▶ [The problem] Below are the records; tally the lines in them that include the word "initList" and reply with the number alone.

Data items:

----------------------------------------

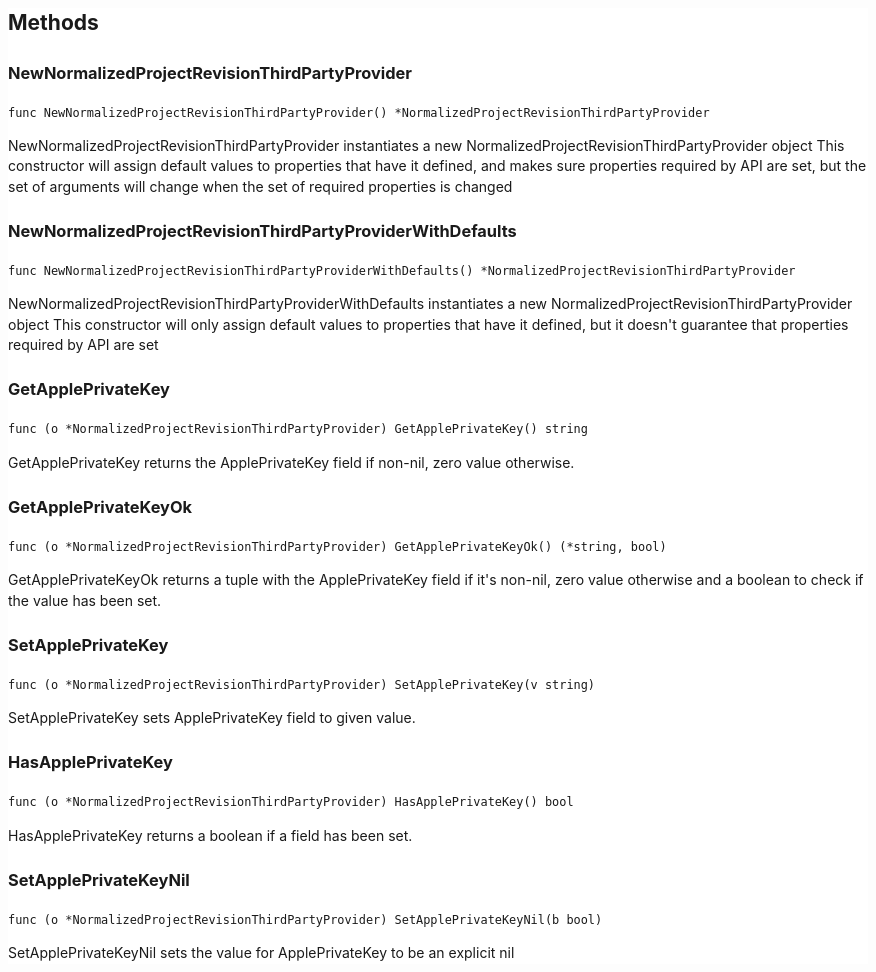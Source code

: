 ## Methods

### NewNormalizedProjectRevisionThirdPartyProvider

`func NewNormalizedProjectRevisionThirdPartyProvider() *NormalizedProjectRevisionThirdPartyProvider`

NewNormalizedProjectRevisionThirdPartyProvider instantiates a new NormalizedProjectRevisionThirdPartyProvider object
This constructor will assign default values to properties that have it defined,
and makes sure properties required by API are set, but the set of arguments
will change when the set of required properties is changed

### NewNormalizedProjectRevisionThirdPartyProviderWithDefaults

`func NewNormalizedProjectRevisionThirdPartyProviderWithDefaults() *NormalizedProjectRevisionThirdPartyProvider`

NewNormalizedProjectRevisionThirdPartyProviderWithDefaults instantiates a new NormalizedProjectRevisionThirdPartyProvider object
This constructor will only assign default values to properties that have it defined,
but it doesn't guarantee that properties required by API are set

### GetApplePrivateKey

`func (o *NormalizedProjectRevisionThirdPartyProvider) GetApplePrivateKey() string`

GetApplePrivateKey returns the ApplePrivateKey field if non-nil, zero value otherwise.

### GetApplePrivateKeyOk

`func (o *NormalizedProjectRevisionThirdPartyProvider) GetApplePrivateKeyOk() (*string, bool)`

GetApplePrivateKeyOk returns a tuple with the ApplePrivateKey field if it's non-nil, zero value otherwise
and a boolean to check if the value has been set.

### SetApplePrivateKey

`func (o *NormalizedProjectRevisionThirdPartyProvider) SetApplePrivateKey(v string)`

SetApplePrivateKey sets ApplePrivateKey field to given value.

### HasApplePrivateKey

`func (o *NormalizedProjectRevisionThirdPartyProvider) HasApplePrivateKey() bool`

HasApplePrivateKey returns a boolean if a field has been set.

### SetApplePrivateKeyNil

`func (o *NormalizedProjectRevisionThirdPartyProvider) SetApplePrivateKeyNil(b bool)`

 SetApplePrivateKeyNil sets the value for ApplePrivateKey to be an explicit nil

----------------------------------------

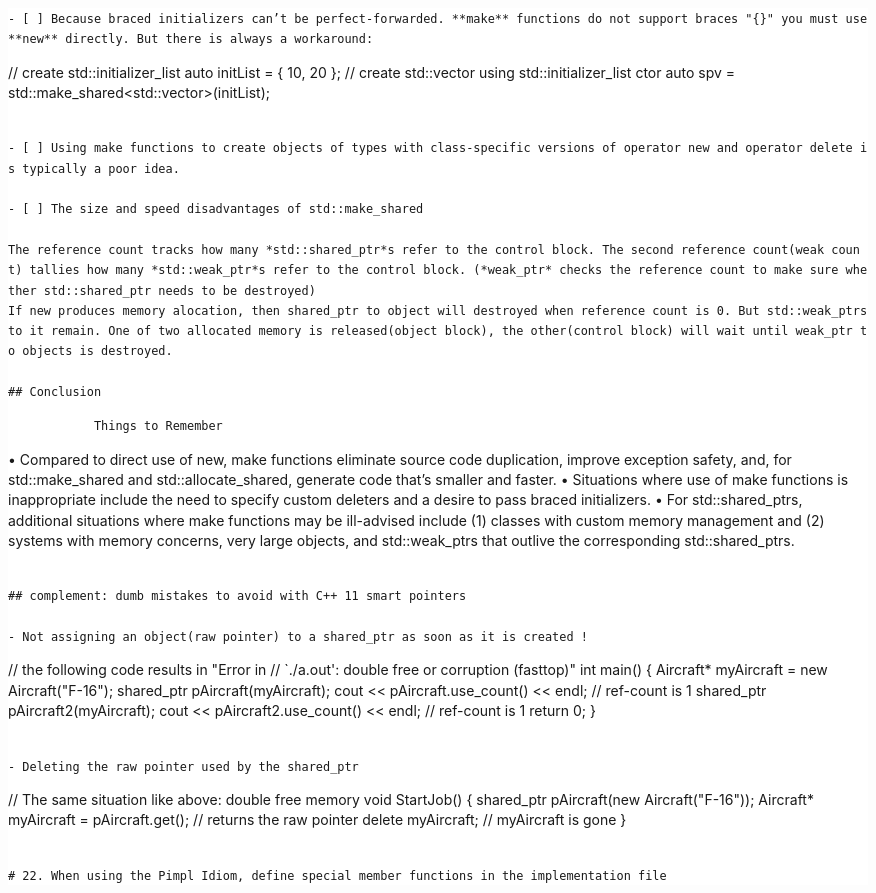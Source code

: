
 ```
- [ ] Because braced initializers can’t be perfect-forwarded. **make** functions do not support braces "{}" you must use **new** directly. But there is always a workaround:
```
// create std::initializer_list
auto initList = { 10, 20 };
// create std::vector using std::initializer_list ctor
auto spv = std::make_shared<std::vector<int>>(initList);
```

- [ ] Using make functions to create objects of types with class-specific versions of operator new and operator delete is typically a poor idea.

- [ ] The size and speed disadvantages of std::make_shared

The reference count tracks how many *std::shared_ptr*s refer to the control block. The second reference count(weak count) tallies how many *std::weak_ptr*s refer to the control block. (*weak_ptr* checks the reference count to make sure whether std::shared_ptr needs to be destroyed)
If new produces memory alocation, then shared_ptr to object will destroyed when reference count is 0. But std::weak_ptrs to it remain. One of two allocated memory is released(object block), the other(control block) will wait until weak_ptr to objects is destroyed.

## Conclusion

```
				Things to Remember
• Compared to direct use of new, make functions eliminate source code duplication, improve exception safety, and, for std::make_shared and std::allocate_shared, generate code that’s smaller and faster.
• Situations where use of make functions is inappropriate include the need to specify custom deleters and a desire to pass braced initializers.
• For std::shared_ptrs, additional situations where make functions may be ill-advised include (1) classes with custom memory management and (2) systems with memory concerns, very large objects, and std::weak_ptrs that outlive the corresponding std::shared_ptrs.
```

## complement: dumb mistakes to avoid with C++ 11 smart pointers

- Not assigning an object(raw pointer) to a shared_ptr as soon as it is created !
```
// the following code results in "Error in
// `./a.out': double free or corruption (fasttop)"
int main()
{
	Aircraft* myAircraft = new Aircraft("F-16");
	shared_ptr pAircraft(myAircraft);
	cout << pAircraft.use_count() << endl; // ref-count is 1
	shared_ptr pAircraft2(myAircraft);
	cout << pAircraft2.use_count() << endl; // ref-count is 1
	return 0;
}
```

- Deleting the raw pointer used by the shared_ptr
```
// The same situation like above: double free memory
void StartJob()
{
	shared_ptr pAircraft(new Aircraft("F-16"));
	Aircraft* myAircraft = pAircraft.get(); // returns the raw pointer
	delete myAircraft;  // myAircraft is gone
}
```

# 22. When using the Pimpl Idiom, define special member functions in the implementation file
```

----------------------------------------

▶ [Reply] 2